Apr. 28, 2000 For 8 percent of men, color blindness is not just a fashion inconvenience, but an impairment that makes reading maps and other visual data difficult if not impossible. Now, a Penn State geographer has developed color schemes that allow most color-blind people to interpret the images.
"Rainbow schemes are very popular in maps designed to convey information," says Cynthia A. Brewer, associate professor of geography. "Unfortunately, rainbow schemes are not necessarily the best way to present information to most color-blind individuals."
Color blindness is not a single problem but a variety of problems that affect color vision. Only a very small portion of people do not see color at all, but view the world in shades of gray. The most common type of color blindness is red/green, which has two forms. Some people are missing red receptor cones and others are missing green receptor cones. People with different forms of red/green color blindness have slight differences in the way they perceive color. Another form of color blindness is blue/yellow, which is less common. While only 8 percent of men are color-blind, they make up 95 percent of the 9,000,000 people in the U.S. who suffer color-vision impairment.

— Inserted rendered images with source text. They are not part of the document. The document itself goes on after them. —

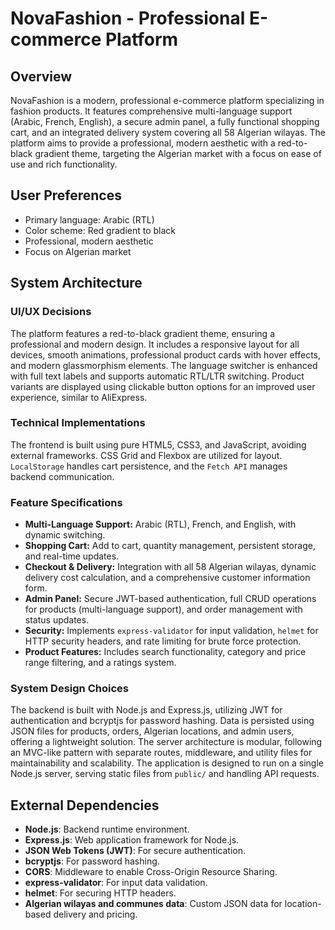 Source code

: # NovaFashion - Professional E-commerce Platform

## Overview
NovaFashion is a modern, professional e-commerce platform specializing in fashion products. It features comprehensive multi-language support (Arabic, French, English), a secure admin panel, a fully functional shopping cart, and an integrated delivery system covering all 58 Algerian wilayas. The platform aims to provide a professional, modern aesthetic with a red-to-black gradient theme, targeting the Algerian market with a focus on ease of use and rich functionality.

## User Preferences
- Primary language: Arabic (RTL)
- Color scheme: Red gradient to black
- Professional, modern aesthetic
- Focus on Algerian market

## System Architecture

### UI/UX Decisions
The platform features a red-to-black gradient theme, ensuring a professional and modern design. It includes a responsive layout for all devices, smooth animations, professional product cards with hover effects, and modern glassmorphism elements. The language switcher is enhanced with full text labels and supports automatic RTL/LTR switching. Product variants are displayed using clickable button options for an improved user experience, similar to AliExpress.

### Technical Implementations
The frontend is built using pure HTML5, CSS3, and JavaScript, avoiding external frameworks. CSS Grid and Flexbox are utilized for layout. `LocalStorage` handles cart persistence, and the `Fetch API` manages backend communication.

### Feature Specifications
- **Multi-Language Support:** Arabic (RTL), French, and English, with dynamic switching.
- **Shopping Cart:** Add to cart, quantity management, persistent storage, and real-time updates.
- **Checkout & Delivery:** Integration with all 58 Algerian wilayas, dynamic delivery cost calculation, and a comprehensive customer information form.
- **Admin Panel:** Secure JWT-based authentication, full CRUD operations for products (multi-language support), and order management with status updates.
- **Security:** Implements `express-validator` for input validation, `helmet` for HTTP security headers, and rate limiting for brute force protection.
- **Product Features:** Includes search functionality, category and price range filtering, and a ratings system.

### System Design Choices
The backend is built with Node.js and Express.js, utilizing JWT for authentication and bcryptjs for password hashing. Data is persisted using JSON files for products, orders, Algerian locations, and admin users, offering a lightweight solution. The server architecture is modular, following an MVC-like pattern with separate routes, middleware, and utility files for maintainability and scalability. The application is designed to run on a single Node.js server, serving static files from `public/` and handling API requests.

## External Dependencies
- **Node.js**: Backend runtime environment.
- **Express.js**: Web application framework for Node.js.
- **JSON Web Tokens (JWT)**: For secure authentication.
- **bcryptjs**: For password hashing.
- **CORS**: Middleware to enable Cross-Origin Resource Sharing.
- **express-validator**: For input data validation.
- **helmet**: For securing HTTP headers.
- **Algerian wilayas and communes data**: Custom JSON data for location-based delivery and pricing.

"I am only attempting to accommodate those who are red/green color blind because combined they are the most common forms of color blindness," says Brewer. "It would be a different and more difficult task to accommodate everyone on the same map."

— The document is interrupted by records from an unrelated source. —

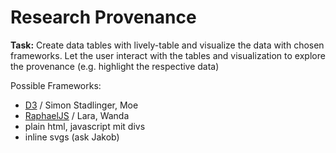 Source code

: # Research Provenance

**Task:** Create data tables with lively-table and visualize the data with chosen frameworks. Let the user interact with the tables and visualization to explore the provenance (e.g. highlight the respective data)

Possible Frameworks:

- [D3](d3.md) / Simon Stadlinger, Moe
- [RaphaelJS](raphael.md) / Lara, Wanda
- plain html, javascript mit divs
- inline svgs (ask Jakob) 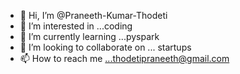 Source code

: - 👋 Hi, I’m @Praneeth-Kumar-Thodeti
- 👀 I’m interested in ...coding
- 🌱 I’m currently learning ...pyspark
- 💞️ I’m looking to collaborate on ... startups
- 📫 How to reach me ...thodetipraneeth@gmail.com

<!---
Praneeth-Kumar-Thodeti/Praneeth-Kumar-Thodeti is a ✨ special ✨ repository because its `README.md` (this file) appears on your GitHub profile.
You can click the Preview link to take a look at your changes.
--->
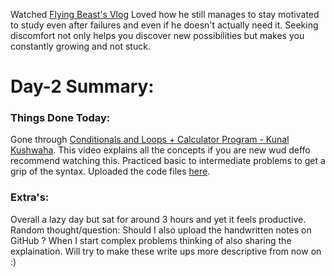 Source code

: Watched [Flying Beast's Vlog](https://youtu.be/8bbQIMuen9Q) 
Loved how he still manages to stay motivated to study even after failures and even if he doesn't actually need it. 
Seeking discomfort not only helps you discover new possibilities but makes you constantly growing and not stuck.

# Day-2 Summary: 

### Things Done Today:
Gone through [Conditionals and Loops + Calculator Program - Kunal Kushwaha](https://youtu.be/ldYLYRNaucM).
This video explains all the concepts if you are new wud deffo recommend watching this.
Practiced basic to intermediate problems to get a grip of the syntax. Uploaded the code files [here](/Code/Day2).




### Extra's:

Overall a lazy day but sat for around 3 hours and yet it feels productive.
Random thought/question: Should I also upload the handwritten notes on GitHub ?
When I start complex problems thinking of also sharing the explaination.
Will try to make these write ups more descriptive from now on :)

The reason one solution will not work for all types of color blindness is that color confusion occurs along lines through the full color space enclosed by the spectrum. Different sets of confusion lines are specific for the type of color blindness. Luckily, the confusion lines for both types of red/green color blindness, while different, are similar enough that colors can be chosen to serve both sets of individuals.
Red/green color blindness is not simply a problem with confusing red and green. It also causes problems with an unlimited pairing of colors that fall on the confusion line. For example problems can occur distinguishing between blue-green and pink or blue-green and purple. Color-blind individuals may not be able to distinguish between olive-colored and rust-colored socks, while they could distinguish between bright green and olive socks, rust and red socks or rust and bright green socks.
One way to avoid confusion is to alter the lightness and darkness of the colors. The color-blind person may still see the same color, but they can tell that the areas colored with these colors are different.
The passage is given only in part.